While common Power Supplies are designed to provide a fixed and constant DC voltage, chargers require a more complex design with different charging phases to assure the longevity of batteries and safety during operation.

To meet the specific charging needs of different types of batteries, industrial chargers are generally designed with several charging phases, including principally a boost voltage-constant current phase, a constant voltage phase, and a float voltage phase.

More advanced industrial chargers use a microcontroller (MCU) design, which detects the charging status of the connected batteries and allows further adjustment between different charging phases.

Nevertheless, it does not mean that chargers are the only option for charging applications nowadays. Advanced technology in power supplies has made it possible to adapt a programmable power supply, with adjustable voltage and current, to the specific charging demands in the field too.

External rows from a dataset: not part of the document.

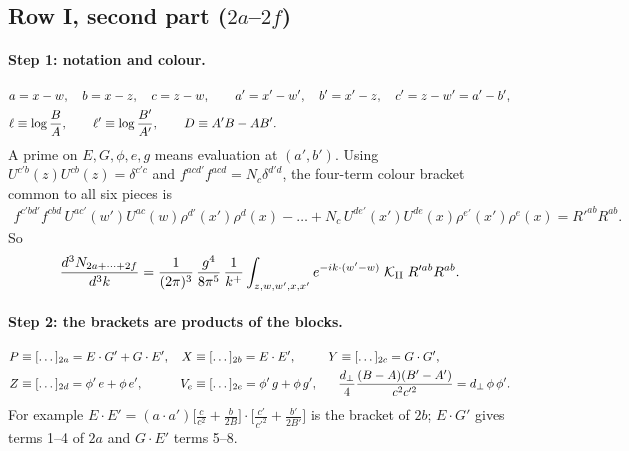 \documentclass[10pt]{article}
\numberwithin{equation}{section}
\begin{document}
\subsection{Row I, second part ($2a$--$2f$)}\label{sec:square}

\paragraph{Step 1: notation and colour.}
\begin{align}
&a=x-w,\quad b=x-z,\quad c=z-w,\qquad a'=x'-w',\quad b'=x'-z,\quad c'=z-w'=a'-b',\notag\\
&\ell\equiv\log\frac{B}{A},\qquad \ell'\equiv\log\frac{B'}{A'},\qquad D\equiv A'B-AB' .
\end{align}
A prime on $E,G,\phi,e,g$ means evaluation at $(a',b')$. Using $U^{c'b}(z)U^{cb}(z)=\delta^{c'c}$ and $f^{acd'}f^{acd}=N_{c}\delta^{d'd}$, the four-term colour bracket common to all six pieces is
\begin{align}
f^{c'bd'}f^{cbd}\,U^{ac'}(w')U^{ac}(w)\rho^{d'}(x')\rho^{d}(x)-\dots+N_{c}\,U^{de'}(x')U^{de}(x)\rho^{e'}(x')\rho^{e}(x)=R'^{ab}R^{ab}.
\end{align}
So
\begin{align}
\frac{d^{3}N_{2a+\dots+2f}}{d^{3}k}=\frac{1}{(2\pi)^{3}}\,\frac{g^{4}}{8\pi^{5}}\,\frac{1}{k^{+}}\int_{z,w,w',x,x'}e^{-ik\cdot(w'-w)}\;\mathcal{K}_{\rm II}\;R'^{ab}R^{ab}. \label{eq:GIIdef}
\end{align}

\paragraph{Step 2: the brackets are products of the blocks.}
\begin{align}
P&\equiv[\dots]_{2a}=E\cdot G'+G\cdot E', & X&\equiv[\dots]_{2b}=E\cdot E', & Y&\equiv[\dots]_{2c}=G\cdot G',\notag\\
Z&\equiv[\dots]_{2d}=\phi'\,e+\phi\,e', & V_{e}&\equiv[\dots]_{2e}=\phi'\,g+\phi\,g', & &\frac{d_{\perp}}{4}\frac{(B-A)(B'-A')}{c^{2}c'^{2}}=d_{\perp}\,\phi\,\phi' .
\end{align}
For example $E\cdot E'=(a\cdot a')\big[\tfrac{c}{c^{2}}+\tfrac{b}{2B}\big]\!\cdot\!\big[\tfrac{c'}{c'^{2}}+\tfrac{b'}{2B'}\big]$ is the bracket of $2b$; $E\cdot G'$ gives terms 1--4 of $2a$ and $G\cdot E'$ terms 5--8.
\end{document}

Choosing the adequate DC power source for the battery is critical if one wishes to maintain the battery’s performance. In the following paragraphs, we will be listing down a few criteria which are considered essential when it comes to the selection of proper chargers for the system.


A. Battery Charging Profile

Each battery type has its own specific charging needs and requirements. These requirements are normally defined by the battery manufacturer and listed in their specification. Hence it is important to start by identifying the battery charging profile before further diving into choosing the suitable charger. For the 2 most popular battery types used, we listed 2 example charging curves below:


  • Lead-Acid Battery requires chargers with minimum 3 charging stages. 
lead acid battery stage 1

Image 1: Three Stages for Lead-Acid Battery

  • Lithium-based Battery requires generally chargers with 2 charging stages: first with constant current, followed by constant voltage.
lead acid battery stage 2

Image 2: Two stages for Lithium-based battery (LiFeP04, LiCoO2)

For more information read our “Lead-acid and lithium battery charging” article.

For more information about selecting the right charger for your battery please refer to our  “Selecting a charger from your battery” article.

Tip: MEAN WELL offers a Smart Battery Charging Programmer (SBP-001) which allows users to configure via a user-friendly interface, the charging curve of selected MEAN WELL chargers and power supplies (e.g. Intelligent RCB-1600 charger, HEP-1000 for Harsh environment, ENC…etc.). With SBP-001 programmer, the user can set the output current and voltage to further simulate the charging curve for different batteries.

Intelligent Charger DBU-320

Image 3: Intelligent Charger DBU-3200, configurated via SBP-001 and its user-friendly interface (Click to download)

B. Regulations

According to International Electrotechnical Commission (IEC), numerous regulation standards exist for the purpose of ensuring safety, efficiency, reliability, and interoperability of electrical, electronic, and information technologies; depending on the application of the end device, the mandatory regulations can differ from one to another.

For instance, IEC/EN 60335-1 is the basic requirement for Household appliances’ design, aiming to prevent foreseeable hazards ones could encounter when using the end device. Furthermore, IEC/EN 60335-2-29 defines the requirements in detail for battery chargers intended for household battery charging.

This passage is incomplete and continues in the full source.